Me dediqué a pintar, lo cual me facilitaba pasar varias horas en el aula de arte, sin supervisión o interferencias excesivas; al tenis, que gracias a mis esfuerzos me condujo a ganar un puesto en el segundo equipo del instituto (proporcionándome la oportunidad de practicar hasta que oscurecía), y al cricket, para el que carecía de talento, pero, como máxima anotadora del equipo, no me permitían abandonar mi puesto hasta que la última bola había entrado, y cada dos sábados me escapaba en un autobús para jugar contra otro colegio. Era una de las escasas niñas que preferían jugar partidos a las tareas domésticas.

A los dieciséis años empecé sexto y trabajé con más ahínco todavía. Le notificaron a la señorita Benson que me iban a conceder una beca para la universidad de Melbourne, un acontecimiento inusitado entre las internas de St.
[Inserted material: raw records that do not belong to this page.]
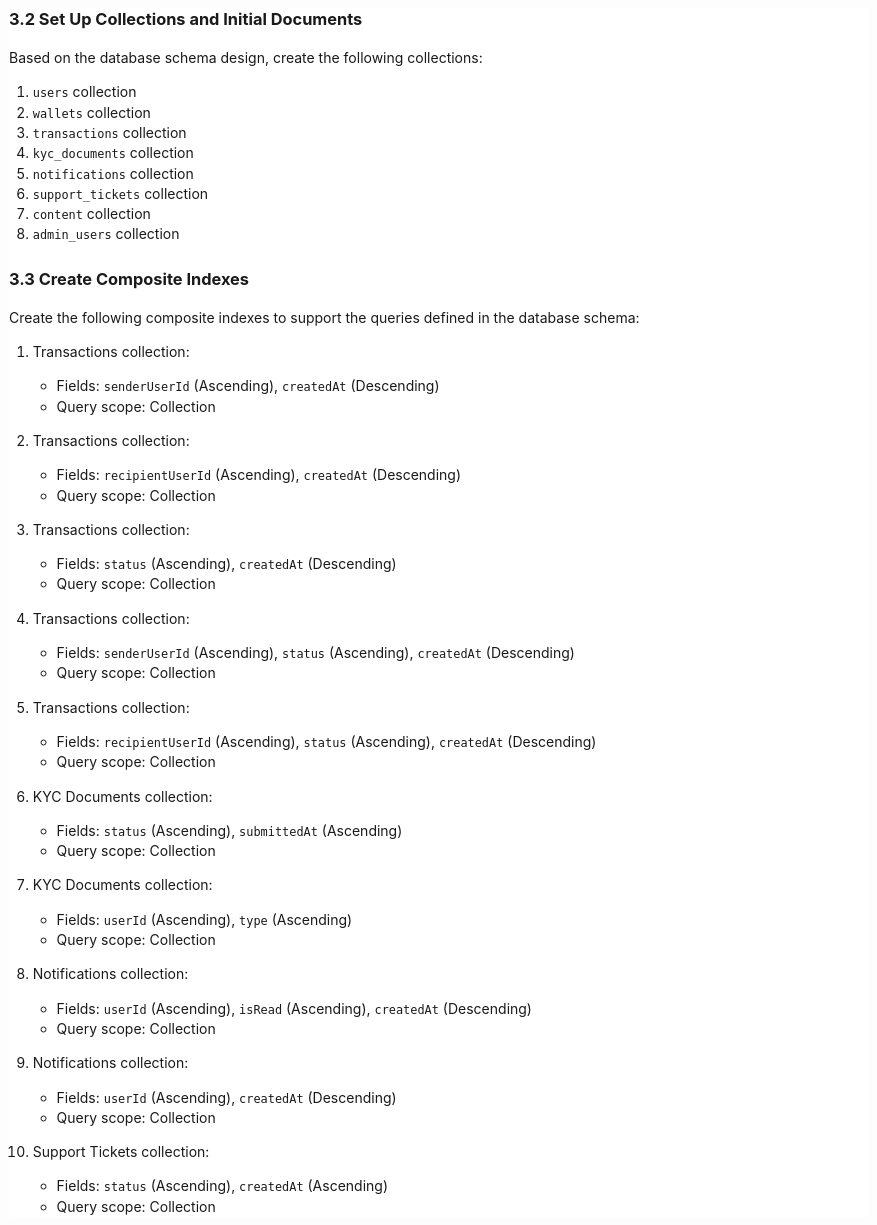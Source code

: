 ### 3.2 Set Up Collections and Initial Documents

Based on the database schema design, create the following collections:

1. `users` collection
2. `wallets` collection
3. `transactions` collection
4. `kyc_documents` collection
5. `notifications` collection
6. `support_tickets` collection
7. `content` collection
8. `admin_users` collection

### 3.3 Create Composite Indexes

Create the following composite indexes to support the queries defined in the database schema:

1. Transactions collection:
   - Fields: `senderUserId` (Ascending), `createdAt` (Descending)
   - Query scope: Collection

2. Transactions collection:
   - Fields: `recipientUserId` (Ascending), `createdAt` (Descending)
   - Query scope: Collection

3. Transactions collection:
   - Fields: `status` (Ascending), `createdAt` (Descending)
   - Query scope: Collection

4. Transactions collection:
   - Fields: `senderUserId` (Ascending), `status` (Ascending), `createdAt` (Descending)
   - Query scope: Collection

5. Transactions collection:
   - Fields: `recipientUserId` (Ascending), `status` (Ascending), `createdAt` (Descending)
   - Query scope: Collection

6. KYC Documents collection:
   - Fields: `status` (Ascending), `submittedAt` (Ascending)
   - Query scope: Collection

7. KYC Documents collection:
   - Fields: `userId` (Ascending), `type` (Ascending)
   - Query scope: Collection

8. Notifications collection:
   - Fields: `userId` (Ascending), `isRead` (Ascending), `createdAt` (Descending)
   - Query scope: Collection

9. Notifications collection:
   - Fields: `userId` (Ascending), `createdAt` (Descending)
   - Query scope: Collection

10. Support Tickets collection:
    - Fields: `status` (Ascending), `createdAt` (Ascending)
    - Query scope: Collection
Hilda.

Siempre que recibía distinciones o reprimendas académicas (aunque las últimas fueron disminuyendo de número desde que descubrí el colegio), tenía que presentarme ante la señorita Benson en su estudio, donde me dedicaba unas palabras de aliento o desaprobación, según el caso. Después, guardaba la hoja de papel en que anotaba estas ocasiones en una carpeta, que luego introducía en el armario situado detrás de su escritorio. Yo siempre observaba con gran atención este ritual. Primero, sacaba una llave del cajón superior izquierdo de su escritorio, se acercaba al armario, buscaba mi carpeta en el epígrafe «QRS», anotaba mi falta o mérito en la columna correspondiente, cerraba con llave el armario y guardaba de nuevo la llave en el escritorio. Era una rutina invariable.

Otra costumbre fija de la señorita Benson eran sus vacaciones anuales, cada septiembre, cuando iba a visitar a «su gente» de Adelaida.

Cuando estalló la guerra temí que no se ciñera a su hábito, sobre todo después de comunicarnos que todo el mundo debería sacrificarse.

La señora Benson no hizo ningún sacrificio y se marchó hacia Adelaida el mismo día de cada verano, a pesar de las restricciones a los viajes y el racionamiento. Esperé cinco días hasta estar segura de poder llevar adelante el plan que me había trazado.

El sexto día permanecí despierta en la cama hasta después de la una de la madrugada, sin mover un músculo hasta asegurarme de que las dieciséis chicas del dormitorio se habían dormido. Me levanté, cogí una linterna del cajón de la chica que dormía a mi lado y me dirigí hacia la escalera. Si alguien me descubría en route ya tenía una excusa preparada; diría que no me sentía bien, y como había entrado muy pocas veces en la enfermería durante los trece años de estancia en St. Hilda, confiaba en que me creerían.

Me deslicé con sigilo hacia la escalera sin necesidad de la linterna. Desde que la señorita Benson se había ido a Adelaida había practicado la maniobra cada mañana, y también cada noche, con los ojos cerrados. Cuando llegué al estudio de las rectora, abrí la puerta y me deslicé en el interior, encendiendo la linterna. Me acerqué de puntillas al escritorio de la señorita Benson y abrí el cajón superior izquierdo, pero no estaba preparada para encontrarme con unas veinte llaves distintas, algunas agrupadas en anillas y otras sueltas, sin ninguna indicación. Intenté recordar el tamaño y la forma de la que la señorita Benson utilizaba para abrir el armario, pero no sirvió de nada y, con el único auxilio de la linterna, necesité hacer varios viajes entre el armario y el escritorio para localizar la que giró ciento ochenta grados.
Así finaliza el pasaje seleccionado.